• ACTIVITY: Repeat, word for word, all the data that follows, and exclude the pictures.
+-------+
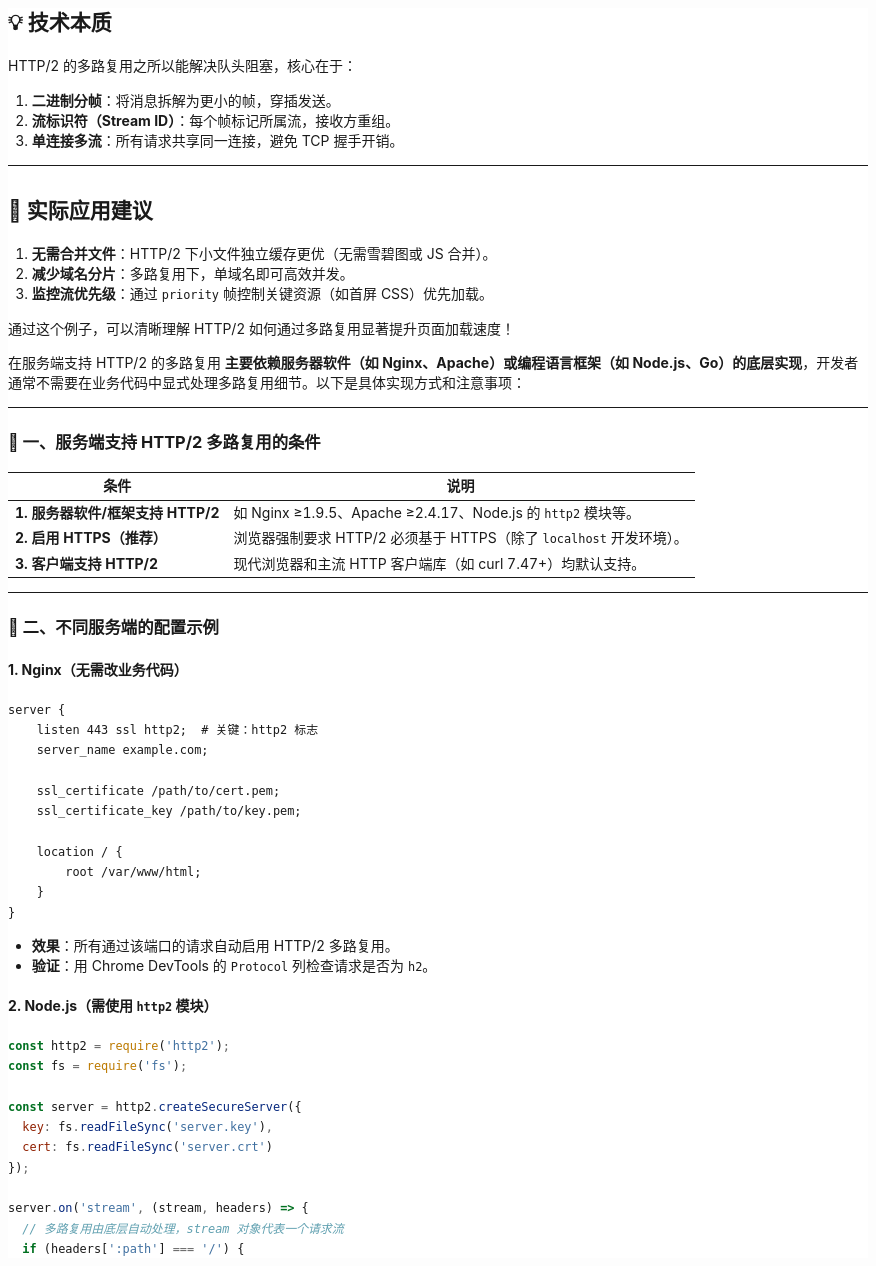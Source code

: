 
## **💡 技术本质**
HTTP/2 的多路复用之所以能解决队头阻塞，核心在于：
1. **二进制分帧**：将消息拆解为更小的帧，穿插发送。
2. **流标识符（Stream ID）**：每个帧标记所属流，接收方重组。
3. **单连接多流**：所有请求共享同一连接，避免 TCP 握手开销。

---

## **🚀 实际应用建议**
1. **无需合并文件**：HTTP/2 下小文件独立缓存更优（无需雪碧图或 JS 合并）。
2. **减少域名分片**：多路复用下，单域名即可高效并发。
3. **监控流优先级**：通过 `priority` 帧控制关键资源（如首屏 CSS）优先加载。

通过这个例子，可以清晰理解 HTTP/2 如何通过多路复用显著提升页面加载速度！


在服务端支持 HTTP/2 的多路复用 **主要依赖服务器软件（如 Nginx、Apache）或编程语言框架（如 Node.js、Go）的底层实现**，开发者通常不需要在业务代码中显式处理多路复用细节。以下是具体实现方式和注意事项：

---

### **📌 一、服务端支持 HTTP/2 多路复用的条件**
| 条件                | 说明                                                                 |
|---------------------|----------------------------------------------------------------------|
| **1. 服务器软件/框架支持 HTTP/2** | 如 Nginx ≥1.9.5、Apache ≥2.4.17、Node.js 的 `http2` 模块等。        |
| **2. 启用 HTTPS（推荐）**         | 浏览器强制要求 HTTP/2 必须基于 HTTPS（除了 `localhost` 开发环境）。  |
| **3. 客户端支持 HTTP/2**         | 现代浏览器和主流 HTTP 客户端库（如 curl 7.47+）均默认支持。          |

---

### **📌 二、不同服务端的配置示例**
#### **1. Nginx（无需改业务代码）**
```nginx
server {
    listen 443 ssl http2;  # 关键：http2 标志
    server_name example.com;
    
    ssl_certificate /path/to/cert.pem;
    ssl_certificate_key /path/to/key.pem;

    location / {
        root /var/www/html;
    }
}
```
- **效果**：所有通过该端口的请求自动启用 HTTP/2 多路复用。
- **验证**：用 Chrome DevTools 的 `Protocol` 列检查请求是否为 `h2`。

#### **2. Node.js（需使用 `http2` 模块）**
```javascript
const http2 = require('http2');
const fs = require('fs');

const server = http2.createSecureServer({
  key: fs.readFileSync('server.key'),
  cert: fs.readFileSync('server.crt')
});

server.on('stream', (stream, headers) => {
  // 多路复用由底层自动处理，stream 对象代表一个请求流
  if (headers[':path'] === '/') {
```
+-------+
• ANSWER FOR THIS EXERCISE:
Source code

: 
## **💡 技术本质**
HTTP/2 的多路复用之所以能解决队头阻塞，核心在于：
1. **二进制分帧**：将消息拆解为更小的帧，穿插发送。
2. **流标识符（Stream ID）**：每个帧标记所属流，接收方重组。
3. **单连接多流**：所有请求共享同一连接，避免 TCP 握手开销。

---

## **🚀 实际应用建议**
1. **无需合并文件**：HTTP/2 下小文件独立缓存更优（无需雪碧图或 JS 合并）。
2. **减少域名分片**：多路复用下，单域名即可高效并发。
3. **监控流优先级**：通过 `priority` 帧控制关键资源（如首屏 CSS）优先加载。

通过这个例子，可以清晰理解 HTTP/2 如何通过多路复用显著提升页面加载速度！


在服务端支持 HTTP/2 的多路复用 **主要依赖服务器软件（如 Nginx、Apache）或编程语言框架（如 Node.js、Go）的底层实现**，开发者通常不需要在业务代码中显式处理多路复用细节。以下是具体实现方式和注意事项：

---

### **📌 一、服务端支持 HTTP/2 多路复用的条件**
| 条件                | 说明                                                                 |
|---------------------|----------------------------------------------------------------------|
| **1. 服务器软件/框架支持 HTTP/2** | 如 Nginx ≥1.9.5、Apache ≥2.4.17、Node.js 的 `http2` 模块等。        |
| **2. 启用 HTTPS（推荐）**         | 浏览器强制要求 HTTP/2 必须基于 HTTPS（除了 `localhost` 开发环境）。  |
| **3. 客户端支持 HTTP/2**         | 现代浏览器和主流 HTTP 客户端库（如 curl 7.47+）均默认支持。          |

---

### **📌 二、不同服务端的配置示例**
#### **1. Nginx（无需改业务代码）**
```nginx
server {
    listen 443 ssl http2;  # 关键：http2 标志
    server_name example.com;
    
    ssl_certificate /path/to/cert.pem;
    ssl_certificate_key /path/to/key.pem;

    location / {
        root /var/www/html;
    }
}
```
- **效果**：所有通过该端口的请求自动启用 HTTP/2 多路复用。
- **验证**：用 Chrome DevTools 的 `Protocol` 列检查请求是否为 `h2`。

#### **2. Node.js（需使用 `http2` 模块）**
```javascript
const http2 = require('http2');
const fs = require('fs');

const server = http2.createSecureServer({
  key: fs.readFileSync('server.key'),
  cert: fs.readFileSync('server.crt')
});

server.on('stream', (stream, headers) => {
  // 多路复用由底层自动处理，stream 对象代表一个请求流
  if (headers[':path'] === '/') {
```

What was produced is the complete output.